Tuesday, October 15, 2018, Barcelona – Tomorrow marks a year of the imprisonment of the president of Òmnium Cultural, Jordi Cuixart, and the leader of the the Catalan National Assembly, Jordi Sànchez. They are in remand and without a trial date by order of the Spanish Audiencia Nacional. Currently under investigation for rebellion by the Supreme Court of Spain, with accusations from the Spanish Public Prosecutor, the State Attorney, and the far-right party VOX, Cuixart might face a 30 year prison sentence.

The accusation comes from having “promoted” the demonstration in front of the Ministry of Economy of the Catalan government during the search carried out by the Spanish paramilitary Civil Guard on September 20, 2017, shortly before the referendum on the independence of Catalonia of October 1. Throughout the demonstration, which began spontaneously and ultimately gathered 40,000 people in Barcelona, the protests were carried out in a non-violent manner and Cuixart never tried to “disturb the peace”, but rather had a pacifying role and asked the crowd to calmy return home at midnight. The president of Òmnium asserts that he would do the same today: “I preside over an entity with more than 56 years of history and 126,000 members. I followed the mandate of our associates and we have always done so in a peaceful manner”. According to Cuixart, “the judges and attorneys know that they lie and they prefer to maintain made-up narratives”.
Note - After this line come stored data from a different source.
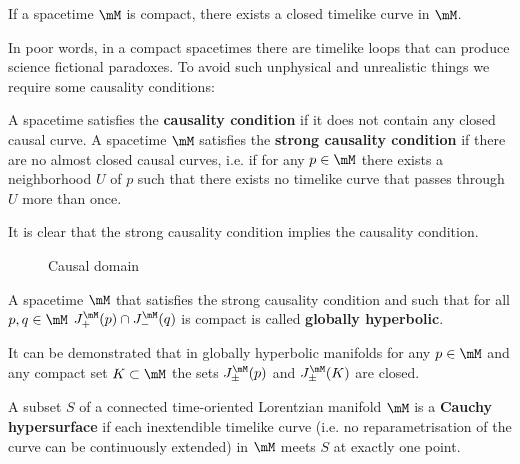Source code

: \begin{prop}
	If a spacetime $\mM$ is compact, there exists a closed timelike curve in $\mM$.
\end{prop}
In poor words, in a compact spacetimes there are timelike loops that can produce science fictional paradoxes. To avoid such unphysical and unrealistic things we require some causality conditions:
\begin{definition}
	A spacetime satisfies the \textbf{causality condition} if it does not contain any closed causal curve. A spacetime $\mM$ satisfies the \textbf{strong causality condition} if there are no almost closed causal curves, i.e. if for any $p\in\mM$ there exists a neighborhood $U$ of $p$ such that there exists no timelike curve that passes through $U$ more than once.
\end{definition}
It is clear that the strong causality condition implies the causality condition.
\begin{figure}
	\centering
	\caption{Causal domain}
\end{figure}
\begin{definition}
	A spacetime $\mM$ that satisfies the strong causality condition and such that for all $p,q\in\mM$ $J_+^{\mM}(p)\cap J_-^{\mM}(q)$ is compact is called \textbf{globally hyperbolic}.
\end{definition}

It can be demonstrated that in globally hyperbolic manifolds for any $p\in\mM$ and any compact set $K\subset\mM$ the sets $J_{\pm}^{\mM}(p)$ and $J_{\pm}^{\mM}(K)$ are closed.

\begin{definition}
	A subset $S$ of a connected time-oriented Lorentzian manifold $\mM$ is a \textbf{Cauchy hypersurface} if each inextendible timelike curve (i.e. no reparametrisation of the curve can be continuously extended) in $\mM$ meets $S$ at exactly one point.
\end{definition}


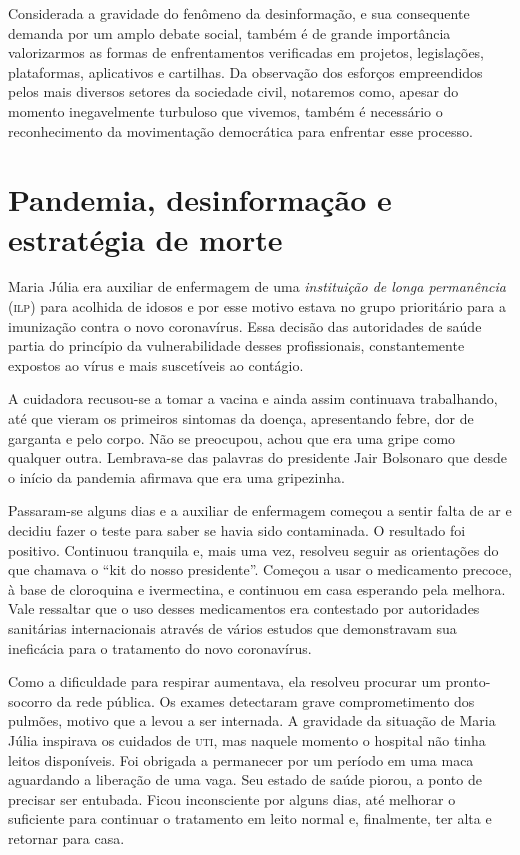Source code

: Considerada a gravidade do fenômeno da desinformação,
e sua consequente demanda por um amplo debate social, também é de grande importância 
valorizarmos as formas de enfrentamentos verificadas em projetos, legislações,
plataformas, aplicativos e cartilhas. Da observação dos esforços
empreendidos pelos mais diversos setores da sociedade civil, notaremos
como, apesar do momento inegavelmente turbuloso que vivemos, também é
necessário o reconhecimento da movimentação democrática para enfrentar esse
processo.


\chapter{Pandemia, desinformação e\\estratégia de morte}

Maria Júlia era auxiliar de enfermagem de uma \textit{instituição de longa
permanência} (\textsc{ilp}) para acolhida de idosos e por esse motivo estava no
grupo prioritário para a imunização contra o novo coronavírus. Essa
decisão das autoridades de saúde partia do princípio da vulnerabilidade
desses profissionais, constantemente expostos ao vírus e mais
suscetíveis ao contágio.

A cuidadora recusou-se a tomar a vacina e ainda assim continuava
trabalhando, até que vieram os primeiros sintomas da doença,
apresentando febre, dor de garganta e pelo corpo. Não se preocupou,
achou que era uma gripe como qualquer outra. Lembrava-se das palavras do
presidente Jair Bolsonaro que desde o início da pandemia afirmava que
era uma gripezinha.

Passaram-se alguns dias e a auxiliar de enfermagem começou a sentir
falta de ar e decidiu fazer o teste para saber se havia sido
contaminada. O resultado foi positivo. Continuou tranquila e, mais uma
vez, resolveu seguir as orientações do que chamava o ``kit do nosso
presidente''. Começou a usar o medicamento precoce, à base de cloroquina
e ivermectina, e continuou em casa esperando pela melhora. Vale
ressaltar que o uso desses medicamentos era contestado por autoridades
sanitárias internacionais através de vários estudos que demonstravam sua
ineficácia para o tratamento do novo coronavírus.

Como a dificuldade para respirar aumentava, ela resolveu procurar um
pronto-socorro da rede pública. Os exames detectaram grave
comprometimento dos pulmões, motivo que a levou a ser internada. A
gravidade da situação de Maria Júlia inspirava os cuidados de \textsc{uti}, mas naquele momento o hospital não tinha leitos
disponíveis. Foi obrigada a permanecer por um período em uma maca
aguardando a liberação de uma vaga. Seu estado de saúde piorou, a ponto
de precisar ser entubada. Ficou inconsciente por alguns dias, até
melhorar o suficiente para continuar o tratamento em leito normal e,
finalmente, ter alta e retornar para casa.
Amnesty International calls for the release of Cuixart and Sànchez

Coinciding with the anniversary of his entry intro prison, Amnesty International demanded today that Cuixart and Sànchez be freed immediately. The deputy director of the NGO in Europe, Fotis Filippou, asserts that “there is no justification for keeping them in pretrial detention” because it constitutes “a disproportionate restriction of their rights to free expression and peaceful gathering”.

In the statement that was released this monday, Amnesty International remarks that, according to the information that it possesses, the accusations against Cuixart and Sànchez are “unfounded and must therefore be dropped”. In this regard, it points out that “If it can be shown that they called on demonstrators to prevent police from carrying out a lawful operation, this could constitute a prosecutale public order offence”, but “accusing them of such serious crimes as rebellion or sedition and detaining them for a year is disproportionate”.

More prosecuted individuals

Shortly after the imprisonment of Cuixart and Sànchez, criminal proceedings were initiated against all members of the Catalan government, the president of the Catalan parliament, and two pro-independence members of parliament. They are all also being accused of sedition and rebellion, despite the fact that the crime requires violence, which never took place. Seven of them were imprisoned, where they remain to this day, while the rest had to go into exile. In total, therefore, there are nine people in prison and seven in exile because of the October 1 referendum.

Up until now, the Spanish extradition requests for the exiled individuals have failed. In Germany, where Catalan president Carles Puigdemont was detained, the regional court of Schleswig-Holstein rejected the extradition for rebellion as it considered that the events under investigation did not involve violence. Nor did the British or Belgian courts agree to the extradition of the exiled government officials. Currently, the seven exiled individuals are free without bail. These decisions have exposed the Spanish judicial system, as well as the narrative of violence that serves as the accusation of rebellion.